> _EXERCISE_: Please retype the records below exactly as they appear, but leave out the pictures.

(Records from a dataset)
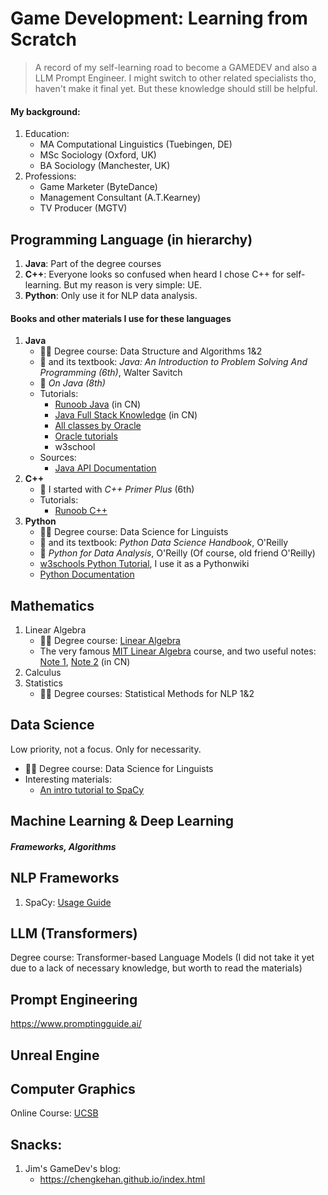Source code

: # Game Development: Learning from Scratch

> A record of my self-learning road to become a GAMEDEV and also a LLM Prompt Engineer. I might switch to other related specialists tho, haven't make it final yet. But these knowledge should still be helpful.

#### My background:
1. Education:
   - MA Computational Linguistics (Tuebingen, DE)
   - MSc Sociology (Oxford, UK)
   - BA Sociology (Manchester, UK)
2. Professions:
   - Game Marketer (ByteDance)
   - Management Consultant (A.T.Kearney)
   - TV Producer (MGTV)

## Programming Language (in hierarchy)
1. **Java**: Part of the degree courses
2. **C++**: Everyone looks so confused when heard I chose C++ for self-learning. But my reason is very simple: UE.
3. **Python**: Only use it for NLP data analysis.

#### Books and other materials I use for these languages
1. **Java**
   - 🧑‍🏫 Degree course: Data Structure and Algorithms 1&2
   - 📖 and its textbook: _Java: An Introduction to Problem Solving And Programming (6th)_, Walter Savitch
   - 📖 _On Java (8th)_
   - Tutorials:
      - [Runoob Java](https://www.runoob.com/java/java-basic-syntax.html) (in CN)
      - [Java Full Stack Knowledge](https://pdai.tech/md/outline/x-outline.html) (in CN)
      - [All classes by Oracle](https://docs.oracle.com/javase/8/docs/api/allclasses-noframe.html)
      - [Oracle tutorials](https://docs.oracle.com/javase/tutorial/)
      - w3school
   - Sources:
      - [Java API Documentation](https://docs.oracle.com/en/java/javase/21/docs/api/index.html) 
2. **C++**
   - 📖 I started with _C++ Primer Plus_ (6th)
   - Tutorials:
      - [Runoob C++](https://www.runoob.com/cplusplus/cpp-tutorial.html)
3. **Python**
   - 🧑‍🏫 Degree course: Data Science for Linguists
   - 📖 and its textbook: _Python Data Science Handbook_, O'Reilly
   - 📖 _Python for Data Analysis_, O'Reilly (Of course, old friend O'Reilly)
   - [w3schools Python Tutorial](https://www.w3schools.com/python/default.asp), I use it as a Pythonwiki
   - [Python Documentation](https://docs.python.org/3.12/contents.html)

## Mathematics
1. Linear Algebra
   - 🧑‍🏫 Degree course: [Linear Algebra](https://github.com/gerhardJaeger/linear_algebra_wise23)
   - The very famous [MIT Linear Algebra](http://ocw.mit.edu/) course, and two useful notes: [Note 1](https://github.com/MLNLP-World/MIT-Linear-Algebra-Notes), [Note 2](https://github.com/guokaide/linear-algebra) (in CN)
2. Calculus
3. Statistics
   - 🧑‍🏫 Degree courses: Statistical Methods for NLP 1&2 

## Data Science 
Low priority, not a focus. Only for necessarity.
- 🧑‍🏫 Degree course: Data Science for Linguists
- Interesting materials:
   - [An intro tutorial to SpaCy](https://course.spacy.io/en/chapter1)

## Machine Learning & Deep Learning
##### Frameworks, Algorithms

## NLP Frameworks
1. SpaCy: [Usage Guide](https://spacy.io/usage)

## LLM (Transformers)
Degree course: Transformer-based Language Models (I did not take it yet due to a lack of necessary knowledge, but worth to read the materials)

## Prompt Engineering
https://www.promptingguide.ai/

## Unreal Engine

## Computer Graphics
Online Course: [UCSB](https://sites.cs.ucsb.edu/~lingqi/teaching/games101.html)

## Snacks:
1. Jim's GameDev's blog:
   - https://chengkehan.github.io/index.html
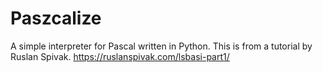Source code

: # Paszcalize

A simple interpreter for Pascal written in Python.
This is from a tutorial by Ruslan Spivak.
https://ruslanspivak.com/lsbasi-part1/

> _REPLY TO THE EXERCISE_:
Source code

: # Game Development: Learning from Scratch

> A record of my self-learning road to become a GAMEDEV and also a LLM Prompt Engineer. I might switch to other related specialists tho, haven't make it final yet. But these knowledge should still be helpful.

#### My background:
1. Education:
   - MA Computational Linguistics (Tuebingen, DE)
   - MSc Sociology (Oxford, UK)
   - BA Sociology (Manchester, UK)
2. Professions:
   - Game Marketer (ByteDance)
   - Management Consultant (A.T.Kearney)
   - TV Producer (MGTV)

## Programming Language (in hierarchy)
1. **Java**: Part of the degree courses
2. **C++**: Everyone looks so confused when heard I chose C++ for self-learning. But my reason is very simple: UE.
3. **Python**: Only use it for NLP data analysis.

#### Books and other materials I use for these languages
1. **Java**
   - 🧑‍🏫 Degree course: Data Structure and Algorithms 1&2
   - 📖 and its textbook: _Java: An Introduction to Problem Solving And Programming (6th)_, Walter Savitch
   - 📖 _On Java (8th)_
   - Tutorials:
      - [Runoob Java](https://www.runoob.com/java/java-basic-syntax.html) (in CN)
      - [Java Full Stack Knowledge](https://pdai.tech/md/outline/x-outline.html) (in CN)
      - [All classes by Oracle](https://docs.oracle.com/javase/8/docs/api/allclasses-noframe.html)
      - [Oracle tutorials](https://docs.oracle.com/javase/tutorial/)
      - w3school
   - Sources:
      - [Java API Documentation](https://docs.oracle.com/en/java/javase/21/docs/api/index.html) 
2. **C++**
   - 📖 I started with _C++ Primer Plus_ (6th)
   - Tutorials:
      - [Runoob C++](https://www.runoob.com/cplusplus/cpp-tutorial.html)
3. **Python**
   - 🧑‍🏫 Degree course: Data Science for Linguists
   - 📖 and its textbook: _Python Data Science Handbook_, O'Reilly
   - 📖 _Python for Data Analysis_, O'Reilly (Of course, old friend O'Reilly)
   - [w3schools Python Tutorial](https://www.w3schools.com/python/default.asp), I use it as a Pythonwiki
   - [Python Documentation](https://docs.python.org/3.12/contents.html)

## Mathematics
1. Linear Algebra
   - 🧑‍🏫 Degree course: [Linear Algebra](https://github.com/gerhardJaeger/linear_algebra_wise23)
   - The very famous [MIT Linear Algebra](http://ocw.mit.edu/) course, and two useful notes: [Note 1](https://github.com/MLNLP-World/MIT-Linear-Algebra-Notes), [Note 2](https://github.com/guokaide/linear-algebra) (in CN)
2. Calculus
3. Statistics
   - 🧑‍🏫 Degree courses: Statistical Methods for NLP 1&2 

## Data Science 
Low priority, not a focus. Only for necessarity.
- 🧑‍🏫 Degree course: Data Science for Linguists
- Interesting materials:
   - [An intro tutorial to SpaCy](https://course.spacy.io/en/chapter1)

## Machine Learning & Deep Learning
##### Frameworks, Algorithms

## NLP Frameworks
1. SpaCy: [Usage Guide](https://spacy.io/usage)

## LLM (Transformers)
Degree course: Transformer-based Language Models (I did not take it yet due to a lack of necessary knowledge, but worth to read the materials)

## Prompt Engineering
https://www.promptingguide.ai/

## Unreal Engine

## Computer Graphics
Online Course: [UCSB](https://sites.cs.ucsb.edu/~lingqi/teaching/games101.html)

## Snacks:
1. Jim's GameDev's blog:
   - https://chengkehan.github.io/index.html
Source code

: # Paszcalize

A simple interpreter for Pascal written in Python.
This is from a tutorial by Ruslan Spivak.
https://ruslanspivak.com/lsbasi-part1/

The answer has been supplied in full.